Thursday, August 15, 2019

A Look to the Future

In my path to becoming an author phenom, I have decided a couple things.  One, Stephen King was probably right.  You have to read and write to get better.  I need to read more than I do.  It takes me longer than the average person to read a book.  A lot of that time is spent rereading what I have already read, making certain that every detail and nuance of the sentence is understood before moving on.  I also take the time to savor the mental picture, sloshing it around in my head like an expertly aged wine.  Writing more (A lot more, I say!) is critical in becoming better.  I write, but not like I used to.  There are greater and greater periods of my life when I have nothing to show for it on the page.  Unfortunately, that has nothing to do with the infamous writer's block and has everything to do with procrastination and placing other responsibilities in higher priorities.  And while responsibilities cannot be disregarded, I can make the conscious effort to be more available, even to the point of forcing myself, to my craft.

Which brings me to my second point, I have decided to try to freelance.  If I can't get my carcass off the couch and write because I enjoy it, then making money will have to suffice until the fire returns.  As I write this I realize how far I have fallen.  Writing used to be a desire and passion that drove my younger self to do some really fun projects.  It had fueled me since I was boy and my parents had found a word processor just for me.  I remember writing and saving my work on 3.5 floppies (which I understand will probably age me a little) while reading Stephen King's Rose Madder and Mary Shelley's Frankenstein at the same time.

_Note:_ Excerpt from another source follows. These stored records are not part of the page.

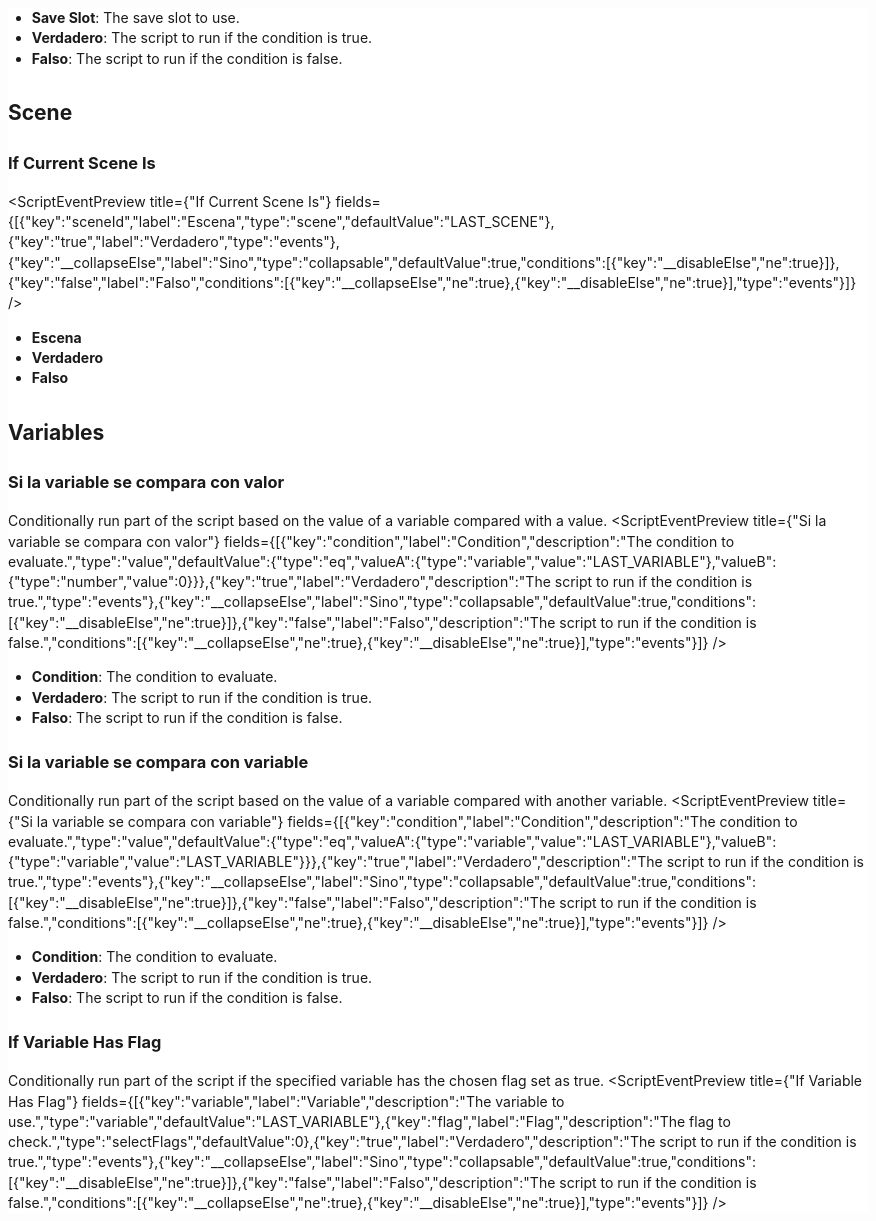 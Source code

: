 - **Save Slot**: The save slot to use.  
- **Verdadero**: The script to run if the condition is true.  
- **Falso**: The script to run if the condition is false.  

## Scene
### If Current Scene Is
<ScriptEventPreview title={"If Current Scene Is"} fields={[{"key":"sceneId","label":"Escena","type":"scene","defaultValue":"LAST_SCENE"},{"key":"true","label":"Verdadero","type":"events"},{"key":"__collapseElse","label":"Sino","type":"collapsable","defaultValue":true,"conditions":[{"key":"__disableElse","ne":true}]},{"key":"false","label":"Falso","conditions":[{"key":"__collapseElse","ne":true},{"key":"__disableElse","ne":true}],"type":"events"}]} />

- **Escena**  
- **Verdadero**  
- **Falso**  

## Variables
### Si la variable se compara con valor
Conditionally run part of the script based on the value of a variable compared with a value.
<ScriptEventPreview title={"Si la variable se compara con valor"} fields={[{"key":"condition","label":"Condition","description":"The condition to evaluate.","type":"value","defaultValue":{"type":"eq","valueA":{"type":"variable","value":"LAST_VARIABLE"},"valueB":{"type":"number","value":0}}},{"key":"true","label":"Verdadero","description":"The script to run if the condition is true.","type":"events"},{"key":"__collapseElse","label":"Sino","type":"collapsable","defaultValue":true,"conditions":[{"key":"__disableElse","ne":true}]},{"key":"false","label":"Falso","description":"The script to run if the condition is false.","conditions":[{"key":"__collapseElse","ne":true},{"key":"__disableElse","ne":true}],"type":"events"}]} />

- **Condition**: The condition to evaluate.  
- **Verdadero**: The script to run if the condition is true.  
- **Falso**: The script to run if the condition is false.  

### Si la variable se compara con variable
Conditionally run part of the script based on the value of a variable compared with another variable.
<ScriptEventPreview title={"Si la variable se compara con variable"} fields={[{"key":"condition","label":"Condition","description":"The condition to evaluate.","type":"value","defaultValue":{"type":"eq","valueA":{"type":"variable","value":"LAST_VARIABLE"},"valueB":{"type":"variable","value":"LAST_VARIABLE"}}},{"key":"true","label":"Verdadero","description":"The script to run if the condition is true.","type":"events"},{"key":"__collapseElse","label":"Sino","type":"collapsable","defaultValue":true,"conditions":[{"key":"__disableElse","ne":true}]},{"key":"false","label":"Falso","description":"The script to run if the condition is false.","conditions":[{"key":"__collapseElse","ne":true},{"key":"__disableElse","ne":true}],"type":"events"}]} />

- **Condition**: The condition to evaluate.  
- **Verdadero**: The script to run if the condition is true.  
- **Falso**: The script to run if the condition is false.  

### If Variable Has Flag
Conditionally run part of the script if the specified variable has the chosen flag set as true.
<ScriptEventPreview title={"If Variable Has Flag"} fields={[{"key":"variable","label":"Variable","description":"The variable to use.","type":"variable","defaultValue":"LAST_VARIABLE"},{"key":"flag","label":"Flag","description":"The flag to check.","type":"selectFlags","defaultValue":0},{"key":"true","label":"Verdadero","description":"The script to run if the condition is true.","type":"events"},{"key":"__collapseElse","label":"Sino","type":"collapsable","defaultValue":true,"conditions":[{"key":"__disableElse","ne":true}]},{"key":"false","label":"Falso","description":"The script to run if the condition is false.","conditions":[{"key":"__collapseElse","ne":true},{"key":"__disableElse","ne":true}],"type":"events"}]} />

I have always seemed to know what I wanted to do.  And now I feel ashamed, if only a little, because I could not at this time bring myself to speak with that boy.  I couldn't bear to see his tears as I tell him that I never published anything, that I barely have finished writing any story or that I never finished telling that first story he had started so very long ago on that hand-me-down word processor.  I want to remedy that.  Today there has to be a change.  There has to be a change in how I do things.  In how I live life.  In how I transpose my thoughts and feelings and concerns onto the blank page before me.  And it has to begin today because I have seen too many todays become yesterdays with nothing to show for them.